WOKT
- Cannonsburg, Kentucky; United States;
- Broadcast area: Huntington, West Virginia
- Frequency: 1080 kHz
- Branding: Your 24 Hour Christian Talk & Information Station

Programming
- Format: Christian Talk

Ownership
- Owner: Baker Family Stations; (Big River Radio, Inc.);
- Sister stations: www.wonswjeh.com

History
- Former call signs: WKOG (3/85-5/85) WKOT (1985–1986) WOKT (1986–2009) WYHY (2009–2015) WONS (2015–2018)

Technical information
- Licensing authority: FCC
- Facility ID: 73185
- Class: D
- Power: 1,800 watts (day)
- Transmitter coordinates: 38°23′10″N 82°41′53″W﻿ / ﻿38.38611°N 82.69806°W
- Translator: 106.7 MHz W294CP (Huntington)

Links
- Public license information: Public file; LMS;

= WOKT =

WOKT (1080 AM) is a radio station licensed to serve Cannonsburg, Kentucky, United States. The station is owned by Baker Family Stations, through licensee Big River Radio, Inc.

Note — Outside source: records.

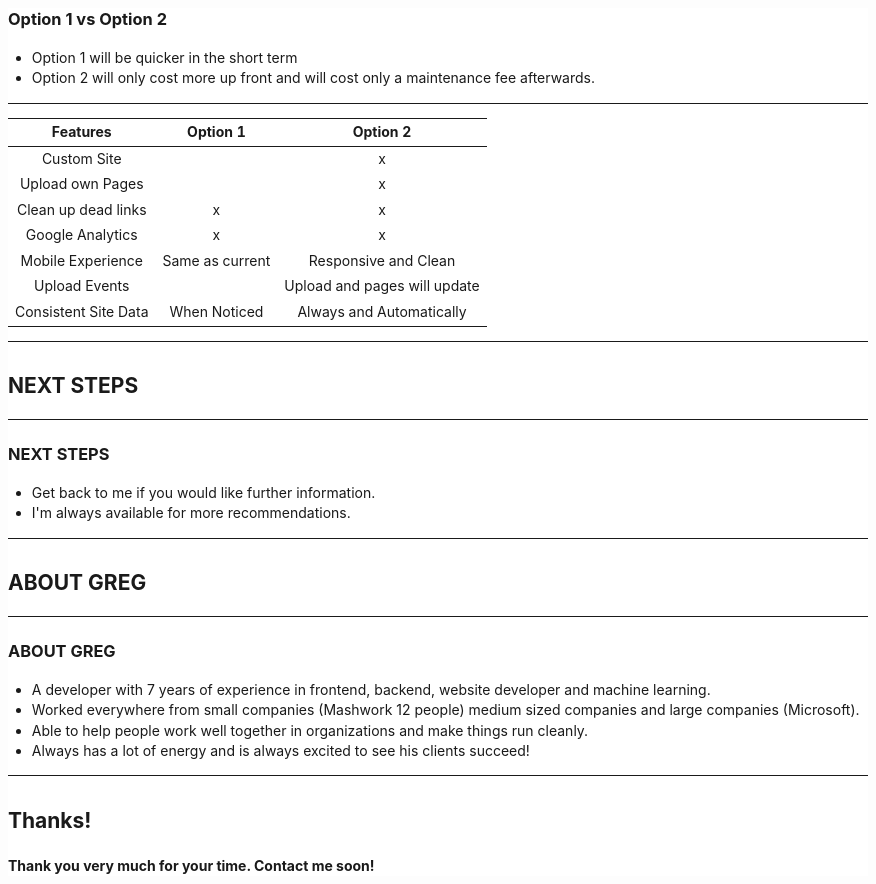 
### Option 1 vs Option 2

- Option 1 will be quicker in the short term
- Option 2 will only cost more up front and will cost only a maintenance fee afterwards.  

---

| Features             | Option 1        | Option 2                     |
| :------------------: |:---------------:| :---------------------------:|
| Custom Site          |                 |               x              |
| Upload own Pages     |                 |               x              |
| Clean up dead links  |       x         |               x              |
| Google Analytics     |       x         |               x              |
| Mobile Experience    | Same as current |      Responsive and Clean    |
| Upload Events        |                 | Upload and pages will update |
| Consistent Site Data |   When Noticed  |    Always and Automatically  |

---

## NEXT STEPS

---

### NEXT STEPS

- Get back to me if you would like further information.
- I'm always available for more recommendations.

---

## ABOUT GREG

---

### ABOUT GREG

- A developer with 7 years of experience in frontend, backend, website developer and machine learning.
- Worked everywhere from small companies (Mashwork 12 people) medium sized companies and large companies (Microsoft).
- Able to help people work well together in organizations and make things run cleanly.
- Always has a lot of energy and is always excited to see his clients succeed!

---

## Thanks!

#### Thank you very much for your time.  Contact me soon!
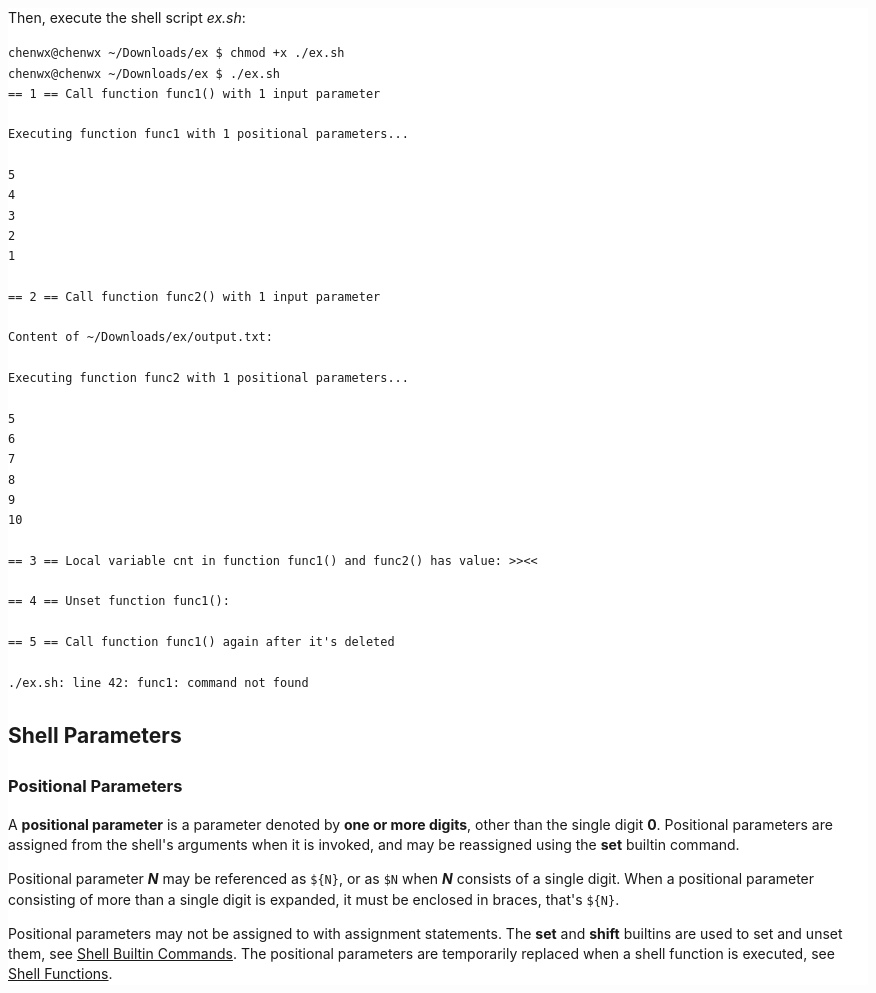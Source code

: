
 ```
```

Then, execute the shell script *ex.sh*:

```
chenwx@chenwx ~/Downloads/ex $ chmod +x ./ex.sh
chenwx@chenwx ~/Downloads/ex $ ./ex.sh
== 1 == Call function func1() with 1 input parameter

Executing function func1 with 1 positional parameters...

5
4
3
2
1

== 2 == Call function func2() with 1 input parameter

Content of ~/Downloads/ex/output.txt:

Executing function func2 with 1 positional parameters...

5
6
7
8
9
10

== 3 == Local variable cnt in function func1() and func2() has value: >><<

== 4 == Unset function func1():

== 5 == Call function func1() again after it's deleted

./ex.sh: line 42: func1: command not found
```

## Shell Parameters

### Positional Parameters

A **positional parameter** is a parameter denoted by **one or more digits**, other than the single digit **0**. Positional parameters are assigned from the shell's arguments when it is invoked, and may be reassigned using the **set** builtin command.

Positional parameter ***N*** may be referenced as ```${N}```, or as ```$N``` when ***N*** consists of a single digit. When a positional parameter consisting of more than a single digit is expanded, it must be enclosed in braces, that's ```${N}```.

Positional parameters may not be assigned to with assignment statements. The **set** and **shift** builtins are used to set and unset them, see [Shell Builtin Commands](#shell-builtin-commands). The positional parameters are temporarily replaced when a shell function is executed, see [Shell Functions](#shell-functions).
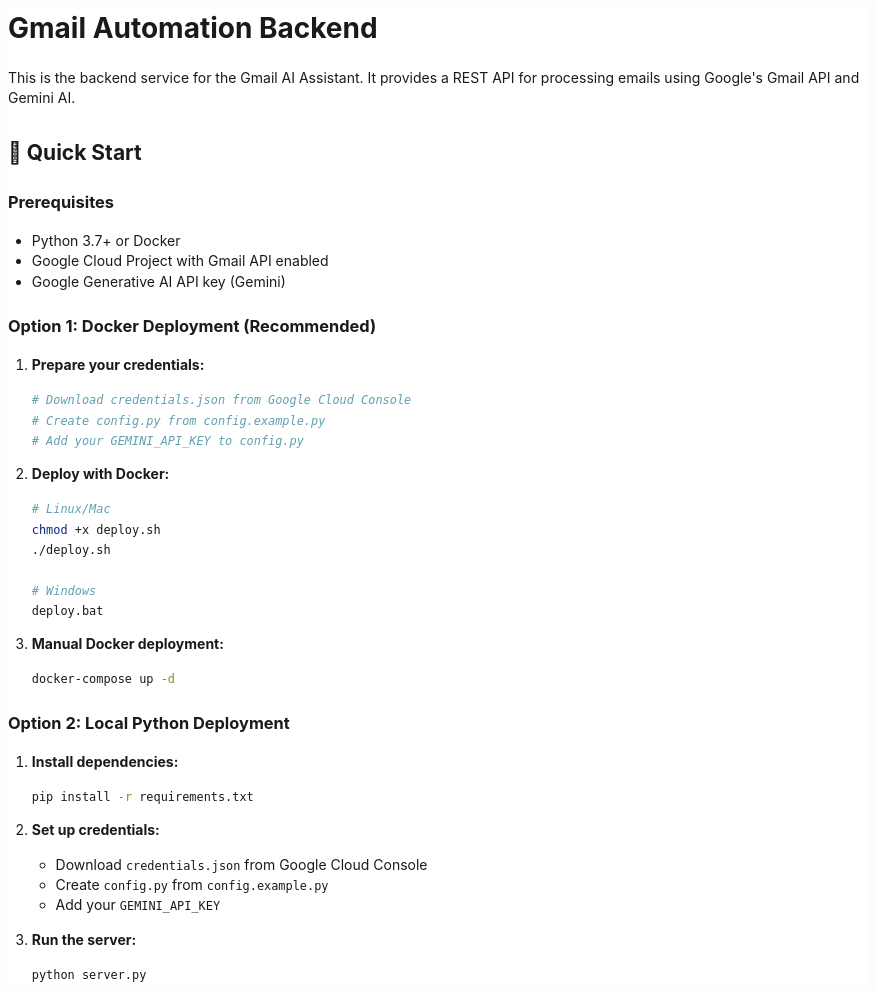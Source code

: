 # Gmail Automation Backend

This is the backend service for the Gmail AI Assistant. It provides a REST API for processing emails using Google's Gmail API and Gemini AI.

## 🚀 Quick Start

### Prerequisites

- Python 3.7+ or Docker
- Google Cloud Project with Gmail API enabled
- Google Generative AI API key (Gemini)

### Option 1: Docker Deployment (Recommended)

1. **Prepare your credentials:**
   ```bash
   # Download credentials.json from Google Cloud Console
   # Create config.py from config.example.py
   # Add your GEMINI_API_KEY to config.py
   ```

2. **Deploy with Docker:**
   ```bash
   # Linux/Mac
   chmod +x deploy.sh
   ./deploy.sh
   
   # Windows
   deploy.bat
   ```

3. **Manual Docker deployment:**
   ```bash
   docker-compose up -d
   ```

### Option 2: Local Python Deployment

1. **Install dependencies:**
   ```bash
   pip install -r requirements.txt
   ```

2. **Set up credentials:**
   - Download `credentials.json` from Google Cloud Console
   - Create `config.py` from `config.example.py`
   - Add your `GEMINI_API_KEY`

3. **Run the server:**
   ```bash
   python server.py
   ```
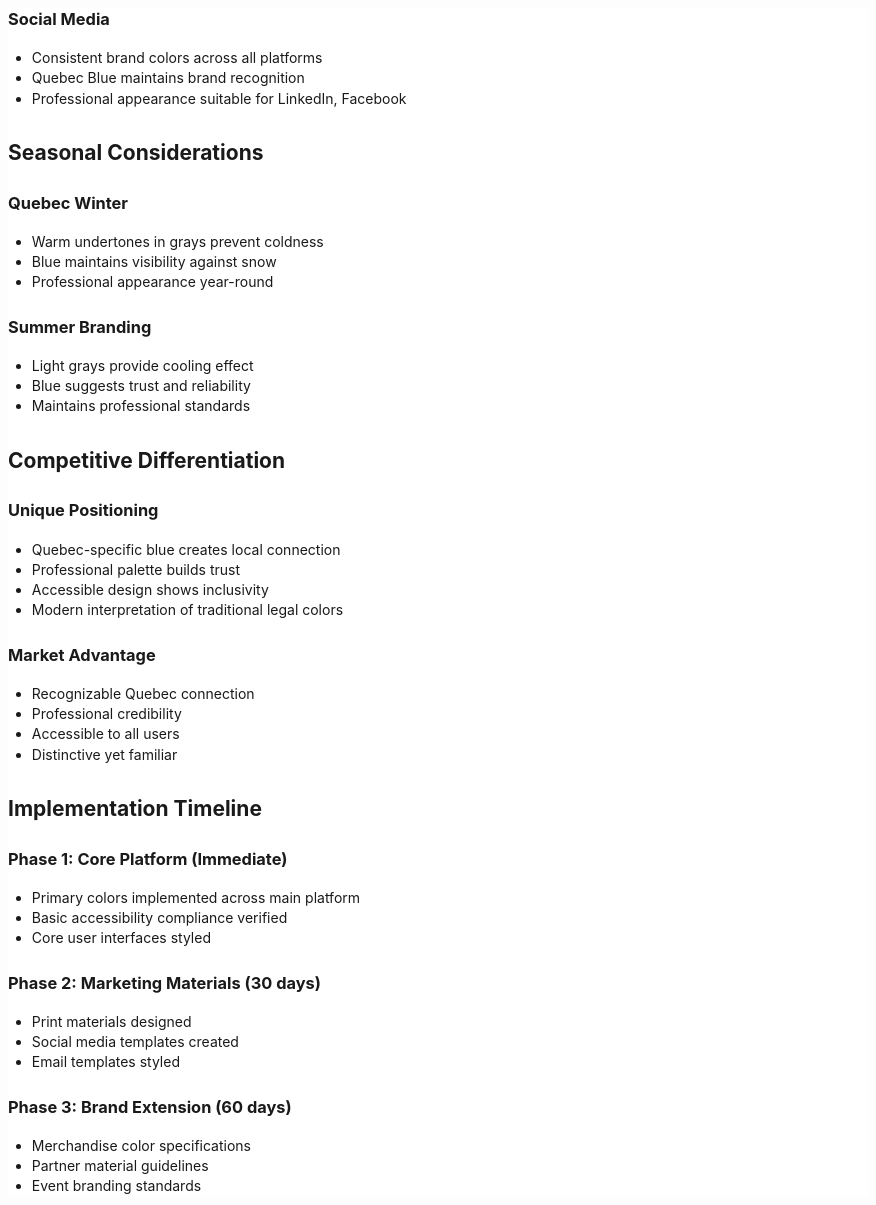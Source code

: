 ### Social Media
- Consistent brand colors across all platforms
- Quebec Blue maintains brand recognition
- Professional appearance suitable for LinkedIn, Facebook

## Seasonal Considerations

### Quebec Winter
- Warm undertones in grays prevent coldness
- Blue maintains visibility against snow
- Professional appearance year-round

### Summer Branding
- Light grays provide cooling effect
- Blue suggests trust and reliability
- Maintains professional standards

## Competitive Differentiation

### Unique Positioning
- Quebec-specific blue creates local connection
- Professional palette builds trust
- Accessible design shows inclusivity
- Modern interpretation of traditional legal colors

### Market Advantage
- Recognizable Quebec connection
- Professional credibility
- Accessible to all users
- Distinctive yet familiar

## Implementation Timeline

### Phase 1: Core Platform (Immediate)
- Primary colors implemented across main platform
- Basic accessibility compliance verified
- Core user interfaces styled

### Phase 2: Marketing Materials (30 days)
- Print materials designed
- Social media templates created
- Email templates styled

### Phase 3: Brand Extension (60 days)
- Merchandise color specifications
- Partner material guidelines
- Event branding standards
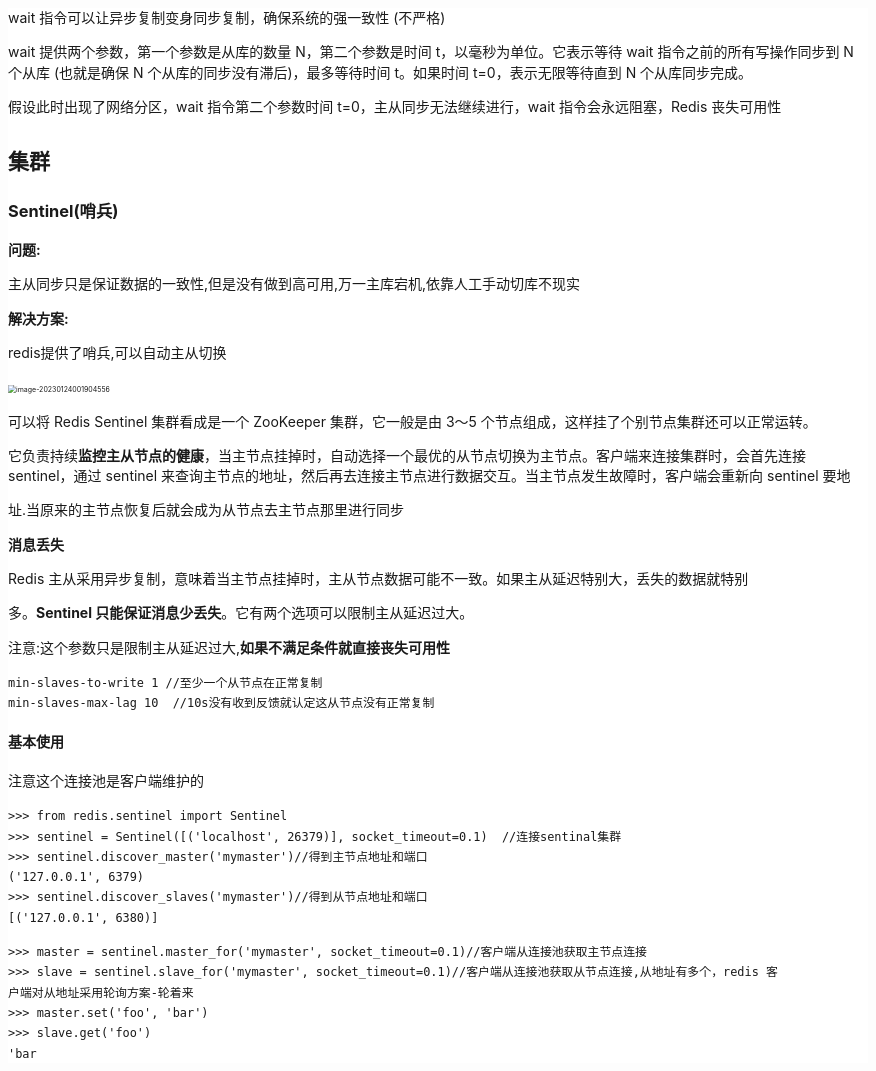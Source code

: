 wait 指令可以让异步复制变身同步复制，确保系统的强一致性 (不严格)

wait 提供两个参数，第一个参数是从库的数量 N，第二个参数是时间 t，以毫秒为单位。它表示等待 wait 指令之前的所有写操作同步到 N 个从库 (也就是确保 N 个从库的同步没有滞后)，最多等待时间 t。如果时间 t=0，表示无限等待直到 N 个从库同步完成。

假设此时出现了网络分区，wait 指令第二个参数时间 t=0，主从同步无法继续进行，wait 指令会永远阻塞，Redis 丧失可用性

## 集群

### Sentinel(哨兵)

**问题:**

主从同步只是保证数据的一致性,但是没有做到高可用,万一主库宕机,依靠人工手动切库不现实

**解决方案:**

redis提供了哨兵,可以自动主从切换

<img src="../../../Desktop/assets/image-20230124001904556.png" alt="image-20230124001904556" style="zoom:50%;" />

可以将 Redis Sentinel 集群看成是一个 ZooKeeper 集群，它一般是由 3～5 个节点组成，这样挂了个别节点集群还可以正常运转。

它负责持续**监控主从节点的健康**，当主节点挂掉时，自动选择一个最优的从节点切换为主节点。客户端来连接集群时，会首先连接 sentinel，通过 sentinel 来查询主节点的地址，然后再去连接主节点进行数据交互。当主节点发生故障时，客户端会重新向 sentinel 要地

址.当原来的主节点恢复后就会成为从节点去主节点那里进行同步

**消息丢失**

Redis 主从采用异步复制，意味着当主节点挂掉时，主从节点数据可能不一致。如果主从延迟特别大，丢失的数据就特别

多。**Sentinel 只能保证消息少丢失**。它有两个选项可以限制主从延迟过大。

注意:这个参数只是限制主从延迟过大,**如果不满足条件就直接丧失可用性**

```
min-slaves-to-write 1 //至少一个从节点在正常复制
min-slaves-max-lag 10  //10s没有收到反馈就认定这从节点没有正常复制
```

#### 基本使用

注意这个连接池是客户端维护的

```
>>> from redis.sentinel import Sentinel
>>> sentinel = Sentinel([('localhost', 26379)], socket_timeout=0.1)  //连接sentinal集群
>>> sentinel.discover_master('mymaster')//得到主节点地址和端口
('127.0.0.1', 6379)
>>> sentinel.discover_slaves('mymaster')//得到从节点地址和端口
[('127.0.0.1', 6380)]
```

```
>>> master = sentinel.master_for('mymaster', socket_timeout=0.1)//客户端从连接池获取主节点连接
>>> slave = sentinel.slave_for('mymaster', socket_timeout=0.1)//客户端从连接池获取从节点连接,从地址有多个，redis 客
户端对从地址采用轮询方案-轮着来
>>> master.set('foo', 'bar')
>>> slave.get('foo')
'bar
```

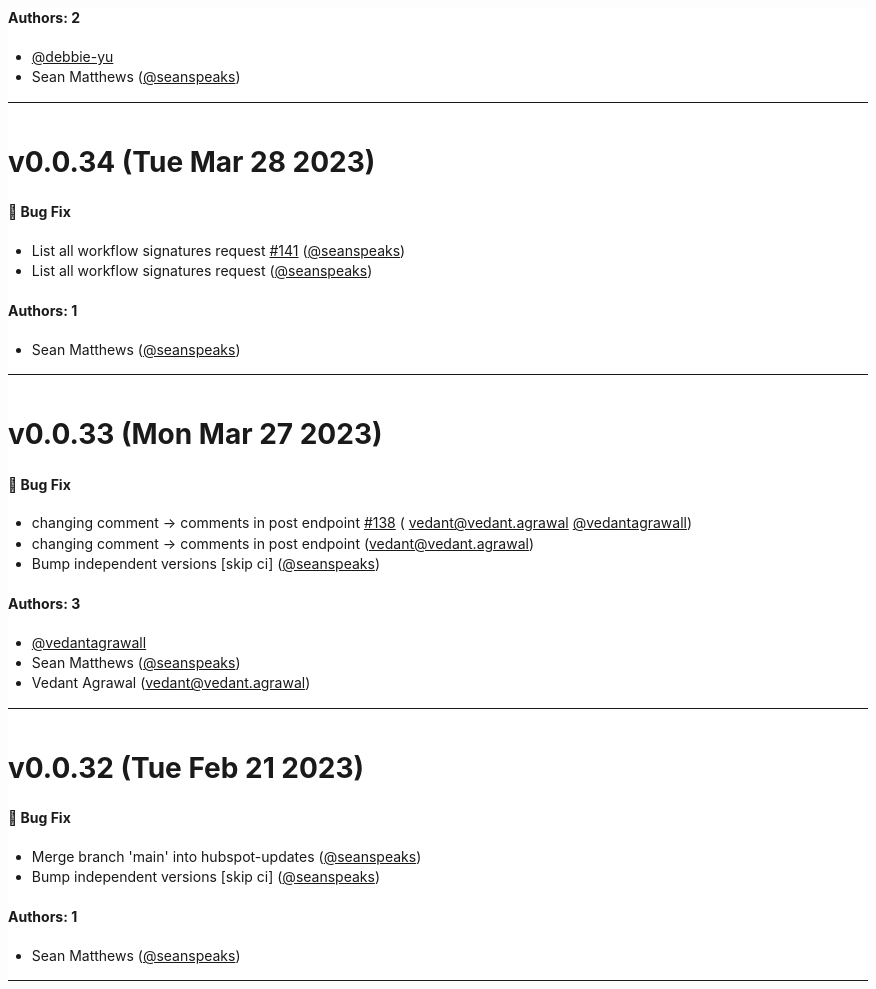 #### Authors: 2

-   [@debbie-yu](https://github.com/debbie-yu)
-   Sean Matthews ([@seanspeaks](https://github.com/seanspeaks))

---

# v0.0.34 (Tue Mar 28 2023)

#### 🐛 Bug Fix

-   List all workflow signatures
    request [#141](https://github.com/friggframework/frigg/pull/141) ([@seanspeaks](https://github.com/seanspeaks))
-   List all workflow signatures request ([@seanspeaks](https://github.com/seanspeaks))

#### Authors: 1

-   Sean Matthews ([@seanspeaks](https://github.com/seanspeaks))

---

# v0.0.33 (Mon Mar 27 2023)

#### 🐛 Bug Fix

-   changing comment -> comments in post endpoint [#138](https://github.com/friggframework/frigg/pull/138) (
    vedant@vedant.agrawal [@vedantagrawall](https://github.com/vedantagrawall))
-   changing comment -> comments in post endpoint (vedant@vedant.agrawal)
-   Bump independent versions \[skip ci\] ([@seanspeaks](https://github.com/seanspeaks))

#### Authors: 3

-   [@vedantagrawall](https://github.com/vedantagrawall)
-   Sean Matthews ([@seanspeaks](https://github.com/seanspeaks))
-   Vedant Agrawal (vedant@vedant.agrawal)

---

# v0.0.32 (Tue Feb 21 2023)

#### 🐛 Bug Fix

-   Merge branch 'main' into hubspot-updates ([@seanspeaks](https://github.com/seanspeaks))
-   Bump independent versions \[skip ci\] ([@seanspeaks](https://github.com/seanspeaks))

#### Authors: 1

-   Sean Matthews ([@seanspeaks](https://github.com/seanspeaks))

---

It broadcasts a Christian Talk & Teaching format with several National Bible Teachers and Local Church ministries to the greater Huntington, West Virginia, area.

The station was assigned the WYHY call letters by the Federal Communications Commission on February 6, 2009. It changed its call sign to WONS on January 23, 2015, and to the current WOKT on April 3, 2018.